- **What needs to be done**: Return every entry exactly as written, with the pictures removed.

- **Data for analysis**:

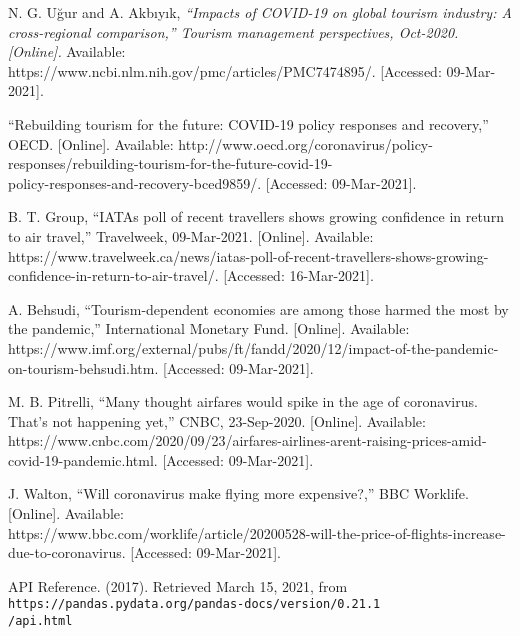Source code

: \documentclass[fontsize=11pt]{article}
\begin{document}
\newpage
\begin{thebibliography}{9}
N. G. Uğur and A. Akbıyık, \textit{“Impacts of COVID-19 on global tourism industry: A cross-regional comparison,” Tourism management perspectives, Oct-2020. [Online].} Available: \\ https://www.ncbi.nlm.nih.gov/pmc/articles/PMC7474895/. [Accessed: 09-Mar-2021].

“Rebuilding tourism for the future: COVID-19 policy responses and recovery,” OECD. [Online]. Available:  http://www.oecd.org/coronavirus/policy-responses/rebuilding-tourism-for-the-future-covid-19-\\policy-responses-and-recovery-bced9859/. [Accessed: 09-Mar-2021].

B. T. Group, “IATAs poll of recent travellers shows growing confidence in return to air travel,” Travelweek, 09-Mar-2021. [Online]. Available: https://www.travelweek.ca/news/iatas-poll-of-recent-travellers-shows-growing-confidence-in-return-to-air-travel/. [Accessed: 16-Mar-2021].

A. Behsudi, “Tourism-dependent economies are among those harmed the most by the pandemic,” International Monetary Fund. [Online]. Available: https://www.imf.org/external/pubs/ft/fandd/2020/12/impact-of-the-pandemic-on-tourism-behsudi.htm. [Accessed: 09-Mar-2021].

M. B. Pitrelli, “Many thought airfares would spike in the age of coronavirus. That's not happening yet,” CNBC, 23-Sep-2020. [Online]. Available: https://www.cnbc.com/2020/09/23/airfares-airlines-arent-raising-prices-amid-covid-19-pandemic.html. [Accessed: 09-Mar-2021].

J. Walton, “Will coronavirus make flying more expensive?,” BBC Worklife. [Online]. Available: \\ https://www.bbc.com/worklife/article/20200528-will-the-price-of-flights-increase-due-to-coronavirus. [Accessed: 09-Mar-2021].

API Reference. (2017). Retrieved March 15, 2021, from 
\texttt{https://pandas.pydata.org/pandas-docs/version/0.21.1\\/api.html}


\end{thebibliography}
\end{document}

- **Response to this exercise**:
Source code

: \documentclass[fontsize=11pt]{article}
\begin{document}
\newpage
\begin{thebibliography}{9}
N. G. Uğur and A. Akbıyık, \textit{“Impacts of COVID-19 on global tourism industry: A cross-regional comparison,” Tourism management perspectives, Oct-2020. [Online].} Available: \\ https://www.ncbi.nlm.nih.gov/pmc/articles/PMC7474895/. [Accessed: 09-Mar-2021].

“Rebuilding tourism for the future: COVID-19 policy responses and recovery,” OECD. [Online]. Available:  http://www.oecd.org/coronavirus/policy-responses/rebuilding-tourism-for-the-future-covid-19-\\policy-responses-and-recovery-bced9859/. [Accessed: 09-Mar-2021].

B. T. Group, “IATAs poll of recent travellers shows growing confidence in return to air travel,” Travelweek, 09-Mar-2021. [Online]. Available: https://www.travelweek.ca/news/iatas-poll-of-recent-travellers-shows-growing-confidence-in-return-to-air-travel/. [Accessed: 16-Mar-2021].

A. Behsudi, “Tourism-dependent economies are among those harmed the most by the pandemic,” International Monetary Fund. [Online]. Available: https://www.imf.org/external/pubs/ft/fandd/2020/12/impact-of-the-pandemic-on-tourism-behsudi.htm. [Accessed: 09-Mar-2021].

M. B. Pitrelli, “Many thought airfares would spike in the age of coronavirus. That's not happening yet,” CNBC, 23-Sep-2020. [Online]. Available: https://www.cnbc.com/2020/09/23/airfares-airlines-arent-raising-prices-amid-covid-19-pandemic.html. [Accessed: 09-Mar-2021].

J. Walton, “Will coronavirus make flying more expensive?,” BBC Worklife. [Online]. Available: \\ https://www.bbc.com/worklife/article/20200528-will-the-price-of-flights-increase-due-to-coronavirus. [Accessed: 09-Mar-2021].

API Reference. (2017). Retrieved March 15, 2021, from 
\texttt{https://pandas.pydata.org/pandas-docs/version/0.21.1\\/api.html}


\end{thebibliography}
\end{document}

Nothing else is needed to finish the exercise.